═══ Task data
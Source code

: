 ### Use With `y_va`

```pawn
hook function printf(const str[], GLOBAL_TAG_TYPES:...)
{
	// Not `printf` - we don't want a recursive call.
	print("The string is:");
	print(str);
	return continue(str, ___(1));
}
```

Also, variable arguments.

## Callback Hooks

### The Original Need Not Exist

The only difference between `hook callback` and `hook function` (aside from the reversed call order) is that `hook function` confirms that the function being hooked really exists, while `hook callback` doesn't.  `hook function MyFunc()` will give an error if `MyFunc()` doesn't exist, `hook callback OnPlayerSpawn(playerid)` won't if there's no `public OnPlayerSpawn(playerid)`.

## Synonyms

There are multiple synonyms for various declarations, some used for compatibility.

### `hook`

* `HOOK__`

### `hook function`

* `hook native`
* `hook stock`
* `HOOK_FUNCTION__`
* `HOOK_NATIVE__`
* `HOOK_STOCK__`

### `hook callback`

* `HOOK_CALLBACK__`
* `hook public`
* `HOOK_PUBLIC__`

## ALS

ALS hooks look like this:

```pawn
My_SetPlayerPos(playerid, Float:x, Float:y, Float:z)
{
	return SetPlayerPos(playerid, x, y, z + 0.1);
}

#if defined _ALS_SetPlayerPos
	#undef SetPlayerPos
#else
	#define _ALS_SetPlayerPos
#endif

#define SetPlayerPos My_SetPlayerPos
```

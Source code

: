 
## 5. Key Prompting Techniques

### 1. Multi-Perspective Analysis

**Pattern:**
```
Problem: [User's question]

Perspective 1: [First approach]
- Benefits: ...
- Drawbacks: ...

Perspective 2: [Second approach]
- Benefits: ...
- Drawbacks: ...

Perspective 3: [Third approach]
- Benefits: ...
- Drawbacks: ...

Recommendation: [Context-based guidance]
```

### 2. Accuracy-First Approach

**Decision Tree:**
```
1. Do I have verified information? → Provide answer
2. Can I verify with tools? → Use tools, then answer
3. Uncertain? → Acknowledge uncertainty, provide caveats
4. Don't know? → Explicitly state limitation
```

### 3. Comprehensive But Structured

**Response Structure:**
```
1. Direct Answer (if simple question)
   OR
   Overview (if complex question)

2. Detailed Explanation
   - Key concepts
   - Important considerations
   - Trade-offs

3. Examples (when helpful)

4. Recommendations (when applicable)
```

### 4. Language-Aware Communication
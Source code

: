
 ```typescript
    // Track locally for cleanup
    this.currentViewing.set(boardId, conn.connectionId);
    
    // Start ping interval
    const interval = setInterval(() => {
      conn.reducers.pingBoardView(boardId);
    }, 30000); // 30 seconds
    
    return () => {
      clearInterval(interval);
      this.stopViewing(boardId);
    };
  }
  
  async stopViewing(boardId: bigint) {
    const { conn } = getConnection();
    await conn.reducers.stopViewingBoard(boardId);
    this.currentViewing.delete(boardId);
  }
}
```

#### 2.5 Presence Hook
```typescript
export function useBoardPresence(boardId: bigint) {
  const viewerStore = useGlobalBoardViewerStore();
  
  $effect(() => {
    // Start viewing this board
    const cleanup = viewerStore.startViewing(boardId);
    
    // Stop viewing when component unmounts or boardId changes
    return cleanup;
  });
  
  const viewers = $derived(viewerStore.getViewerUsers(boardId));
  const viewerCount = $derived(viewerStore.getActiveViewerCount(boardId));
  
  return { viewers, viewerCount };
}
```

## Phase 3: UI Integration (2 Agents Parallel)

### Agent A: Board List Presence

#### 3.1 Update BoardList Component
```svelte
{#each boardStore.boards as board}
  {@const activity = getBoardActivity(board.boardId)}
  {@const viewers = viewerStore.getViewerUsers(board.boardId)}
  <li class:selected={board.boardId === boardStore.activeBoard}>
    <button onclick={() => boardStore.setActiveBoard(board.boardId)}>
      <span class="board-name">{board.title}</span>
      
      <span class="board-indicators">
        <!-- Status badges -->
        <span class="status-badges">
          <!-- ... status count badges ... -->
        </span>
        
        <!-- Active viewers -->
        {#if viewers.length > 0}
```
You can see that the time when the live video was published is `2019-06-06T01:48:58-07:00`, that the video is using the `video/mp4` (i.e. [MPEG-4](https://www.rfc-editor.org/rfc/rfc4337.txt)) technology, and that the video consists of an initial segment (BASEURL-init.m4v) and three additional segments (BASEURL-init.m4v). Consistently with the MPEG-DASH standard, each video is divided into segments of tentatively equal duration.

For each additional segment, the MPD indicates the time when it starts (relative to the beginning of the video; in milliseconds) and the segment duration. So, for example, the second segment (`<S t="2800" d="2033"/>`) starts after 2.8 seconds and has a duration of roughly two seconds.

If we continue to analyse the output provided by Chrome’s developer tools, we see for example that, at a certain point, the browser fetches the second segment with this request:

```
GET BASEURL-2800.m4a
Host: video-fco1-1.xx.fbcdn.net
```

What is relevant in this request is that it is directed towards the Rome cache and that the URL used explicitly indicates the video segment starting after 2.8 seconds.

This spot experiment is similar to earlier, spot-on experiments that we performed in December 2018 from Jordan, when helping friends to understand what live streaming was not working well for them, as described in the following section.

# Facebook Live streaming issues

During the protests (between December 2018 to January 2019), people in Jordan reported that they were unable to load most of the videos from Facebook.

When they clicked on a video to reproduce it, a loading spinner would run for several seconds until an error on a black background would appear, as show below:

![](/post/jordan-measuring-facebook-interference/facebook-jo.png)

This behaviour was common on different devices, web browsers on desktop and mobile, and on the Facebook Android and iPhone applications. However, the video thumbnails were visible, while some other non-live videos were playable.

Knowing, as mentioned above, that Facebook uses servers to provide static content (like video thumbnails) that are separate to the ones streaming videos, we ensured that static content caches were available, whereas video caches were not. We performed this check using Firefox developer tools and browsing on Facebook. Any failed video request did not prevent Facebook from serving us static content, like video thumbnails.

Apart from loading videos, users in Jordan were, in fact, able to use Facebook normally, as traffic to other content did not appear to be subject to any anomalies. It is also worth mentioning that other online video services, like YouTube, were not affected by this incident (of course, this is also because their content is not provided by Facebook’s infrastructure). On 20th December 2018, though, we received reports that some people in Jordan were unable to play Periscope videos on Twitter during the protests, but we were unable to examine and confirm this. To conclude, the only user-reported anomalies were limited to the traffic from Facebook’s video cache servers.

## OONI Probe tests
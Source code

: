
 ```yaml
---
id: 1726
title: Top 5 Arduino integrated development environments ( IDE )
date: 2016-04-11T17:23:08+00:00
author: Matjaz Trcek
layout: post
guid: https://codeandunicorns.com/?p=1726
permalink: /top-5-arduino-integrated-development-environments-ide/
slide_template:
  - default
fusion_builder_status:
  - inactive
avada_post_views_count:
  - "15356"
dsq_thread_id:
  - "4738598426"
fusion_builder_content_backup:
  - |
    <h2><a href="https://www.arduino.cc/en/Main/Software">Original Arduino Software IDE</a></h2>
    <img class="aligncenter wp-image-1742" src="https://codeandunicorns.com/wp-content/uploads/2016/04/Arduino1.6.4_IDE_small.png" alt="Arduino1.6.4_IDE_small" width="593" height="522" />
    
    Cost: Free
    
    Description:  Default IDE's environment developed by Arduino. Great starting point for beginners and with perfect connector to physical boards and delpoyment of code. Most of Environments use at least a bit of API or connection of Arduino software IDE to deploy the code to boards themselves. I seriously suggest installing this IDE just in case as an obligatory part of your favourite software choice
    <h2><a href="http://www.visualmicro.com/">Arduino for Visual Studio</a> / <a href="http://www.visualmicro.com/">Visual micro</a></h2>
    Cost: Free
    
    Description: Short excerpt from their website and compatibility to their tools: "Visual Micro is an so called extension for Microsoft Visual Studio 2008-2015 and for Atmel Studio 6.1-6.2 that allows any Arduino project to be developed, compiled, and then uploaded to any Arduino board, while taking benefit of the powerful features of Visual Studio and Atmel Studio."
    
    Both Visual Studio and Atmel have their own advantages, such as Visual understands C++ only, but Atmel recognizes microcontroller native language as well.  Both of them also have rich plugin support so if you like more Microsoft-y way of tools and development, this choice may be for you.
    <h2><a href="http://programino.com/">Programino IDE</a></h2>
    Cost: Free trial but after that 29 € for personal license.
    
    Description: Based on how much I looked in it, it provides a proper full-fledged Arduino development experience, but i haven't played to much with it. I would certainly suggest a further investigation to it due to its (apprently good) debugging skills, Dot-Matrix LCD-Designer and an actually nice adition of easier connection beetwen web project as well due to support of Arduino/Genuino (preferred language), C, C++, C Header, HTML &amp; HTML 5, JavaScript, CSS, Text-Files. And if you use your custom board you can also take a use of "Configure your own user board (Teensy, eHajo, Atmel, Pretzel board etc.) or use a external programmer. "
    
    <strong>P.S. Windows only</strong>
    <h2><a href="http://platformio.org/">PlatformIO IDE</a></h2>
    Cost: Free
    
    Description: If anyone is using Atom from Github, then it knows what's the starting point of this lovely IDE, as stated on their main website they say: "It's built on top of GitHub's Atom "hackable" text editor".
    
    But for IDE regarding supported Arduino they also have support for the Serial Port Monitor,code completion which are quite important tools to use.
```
══════
*Activity*
Starting at the first line of the records above, please copy every line exactly through the line containing "### The Original Need Not Exist", and stop there.

*The answer*
Source code

: ### Use With `y_va`

```pawn
hook function printf(const str[], GLOBAL_TAG_TYPES:...)
{
	// Not `printf` - we don't want a recursive call.
	print("The string is:");
	print(str);
	return continue(str, ___(1));
}
```

Also, variable arguments.

## Callback Hooks

### The Original Need Not Exist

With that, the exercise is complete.